A recent Nearshore Americas article highlights a stark reality: fintech investment in the LatAm region has plummeted, valuations are under pressure, and venture capitalists are shifting their focus to profitability over rapid growth, all trends mimicked in other EM sectors.
Regionally, Latin America saw fintech investments drop from $7 billion in 2021 to $2.6 billion in 2024. This is reflective of wider trends: In 2024, global fintech investment fell to $43.5 billion, a 20% drop from $54.2 billion in 2023. The number of fintech deals worldwide also declined by 16%, decreasing from 7,683 in 2023 to 6,464 in 2024.
Once-favoured neobanks, alternative lending platforms, and crypto startups now face a changed investment landscape where flashy user growth is no longer enough.
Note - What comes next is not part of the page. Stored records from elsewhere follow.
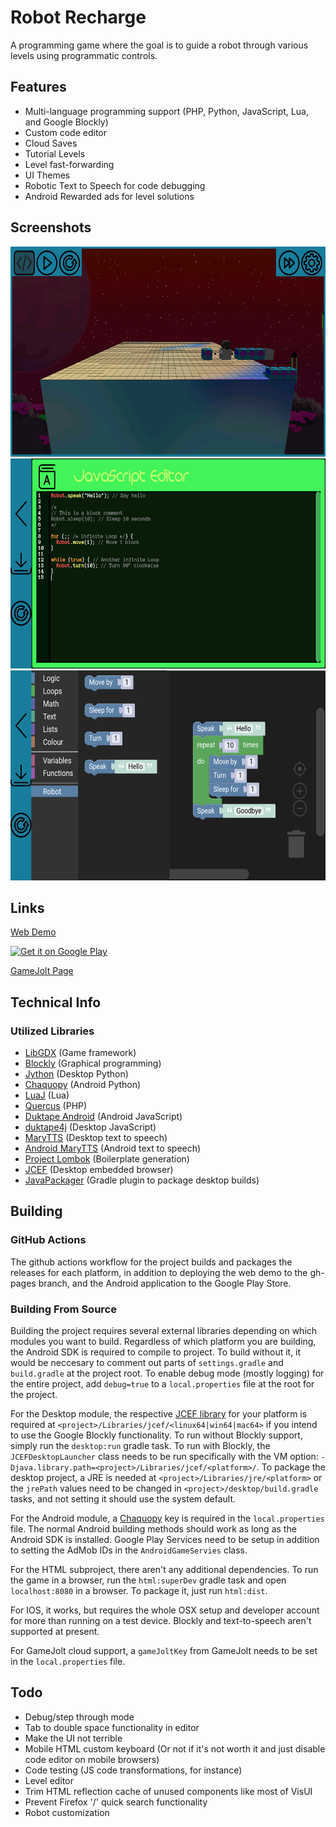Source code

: # Robot Recharge
A programming game where the goal is to guide a robot through various levels using programmatic controls.

## Features
- Multi-language programming support (PHP, Python, JavaScript, Lua, and Google Blockly) 
- Custom code editor
- Cloud Saves
- Tutorial Levels
- Level fast-forwarding
- UI Themes 
- Robotic Text to Speech for code debugging
- Android Rewarded ads for level solutions

## Screenshots
<img src="media/screenshot1.png?raw=true" height="336" width="598">
<img src="media/screenshot2.png?raw=true" height="336" width="598">
<img src="media/screenshot3.png?raw=true" height="336" width="598">

## Links
[Web Demo](https://thelogicmaster.github.io/robot-recharge/)

[![Get it on Google Play](https://badgen.net/badge/icon/googleplay?icon=googleplay&label)](https://play.google.com/store/apps/details?id=com.thelogicmaster.robot_recharge)

[GameJolt Page](https://gamejolt.com/games/robot-recharge/570956)

## Technical Info
### Utilized Libraries
- [LibGDX](https://libgdx.com/) (Game framework)
- [Blockly](https://developers.google.com/blockly) (Graphical programming)
- [Jython](https://www.jython.org/) (Desktop Python)
- [Chaquopy](https://chaquo.com/chaquopy) (Android Python)
- [LuaJ](https://github.com/luaj/luaj) (Lua)
- [Quercus](https://www.caucho.com/resin-3.1/doc/quercus.xtp) (PHP)
- [Duktape Android](https://github.com/cashapp/duktape-android) (Android JavaScript)
- [duktape4j](https://github.com/webfolderio/duktape4j) (Desktop JavaScript)
- [MaryTTS](https://github.com/marytts/marytts) (Desktop text to speech)
- [Android MaryTTS](https://github.com/AndroidMaryTTS/AndroidMaryTTS) (Android text to speech)
- [Project Lombok](https://projectlombok.org/) (Boilerplate generation)
- [JCEF](https://github.com/chromiumembedded/java-cef) (Desktop embedded browser)
- [JavaPackager](https://github.com/fvarrui/JavaPackager) (Gradle plugin to package desktop builds)

## Building
### GitHub Actions
The github actions workflow for the project builds and packages the releases for each platform, in addition to deploying
the web demo to the gh-pages branch, and the Android application to the Google Play Store.

### Building From Source
Building the project requires several external libraries depending on which modules you want to build. Regardless of
which platform you are building, the Android SDK is required to compile to project. To build without it, it would be
neccesary to comment out parts of `settings.gradle` and `build.gradle` at the project root. To enable debug mode 
(mostly logging) for the entire project, add `debug=true` to a `local.properties` file at the root for the project. 

For the Desktop module, the respective [JCEF library](https://github.com/jcefbuild/jcefbuild/releases) for your platform is required at
`<project>/Libraries/jcef/<linux64|win64|mac64>` if you intend to use the Google Blockly functionality. To run without 
Blockly support, simply run the `desktop:run` gradle task. To run with Blockly, the `JCEFDesktopLauncher` class needs to
be run specifically with the VM option: `-Djava.library.path=<project>/Libraries/jcef/<platform>/`. To package the 
desktop project, a JRE is needed at `<project>/Libraries/jre/<platform>` or the `jrePath` values need to be changed in
`<project>/desktop/build.gradle` tasks, and not setting it should use the system default.

For the Android module, a [Chaquopy](https://chaquo.com/chaquopy) key is required in the `local.properties` file. The 
normal Android building methods should work as long as the Android SDK is installed. Google Play Services need to be
setup in addition to setting the AdMob IDs in the `AndroidGameServies` class.

For the HTML subproject, there aren't any additional dependencies. To run the game in a browser, run the `html:superDev`
gradle task and open `localhost:8080` in a browser. To package it, just run `html:dist`. 

For IOS, it works, but requires the whole OSX setup and developer account for more than running on a test device. 
Blockly and text-to-speech aren't supported at present.

For GameJolt cloud support, a `gameJoltKey` from GameJolt needs to be set in the `local.properties` file.

## Todo
- Debug/step through mode
- Tab to double space functionality in editor
- Make the UI not terrible
- Mobile HTML custom keyboard (Or not if it's not worth it and just disable code editor on mobile browsers)
- Code testing (JS code transformations, for instance)
- Level editor
- Trim HTML reflection cache of unused components like most of VisUI
- Prevent Firefox '/' quick search functionality
- Robot customization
Investors want sustainable business models and clear paths to profitability.
So, what’s causing the great funding drought?
1️⃣ Higher Interest Rates – The end of cheap capital means VCs are more risk-averse, prioritizing startups with solid financial fundamentals.
2️⃣ Overcrowding in the Market – The fintech boom led to an oversupply of companies offering similar services, making differentiation harder.
3️⃣ Regulatory Scrutiny – Governments worldwide are tightening fintech regulations, creating new compliance challenges.
4️⃣ Investor Skepticism Toward Fintech Unicorns – The high-profile struggles of overvalued fintech giants have made investors cautious.
But, as the authors emphasise, there are signs of hope in Latin America. Despite the overall decline in fintech investment – from $7 billion in 2021 to $2.6 billion in 2024 – venture capital inflows into the region have rebounded, increasing by over 75% from 2023 levels. This suggests that investors still see strong potential in Latin American fintechs, particularly those that offer innovative financial solutions tailored to underbanked populations and local market needs.
As startups in the region shift their focus towards profitability, regulatory compliance, and strategic partnerships, they are proving that resilience and adaptation can drive growth even in a challenging funding environment.
Who Will Survive?
In today’s tough funding climate, only fintechs with strong fundamentals will endure. Profitability is key—startups must demonstrate sound unit economics and cost control. Regulatory readiness is also crucial, as compliance becomes a major factor in investor confidence.
B2B-focused fintechs are gaining traction, as enterprise clients offer more stable revenue than consumer markets. Meanwhile, strategic partnerships with banks and financial institutions provide credibility and new growth opportunities. The fintechs that survive will be those that adapt – prioritising sustainability, compliance, and collaboration in an evolving market.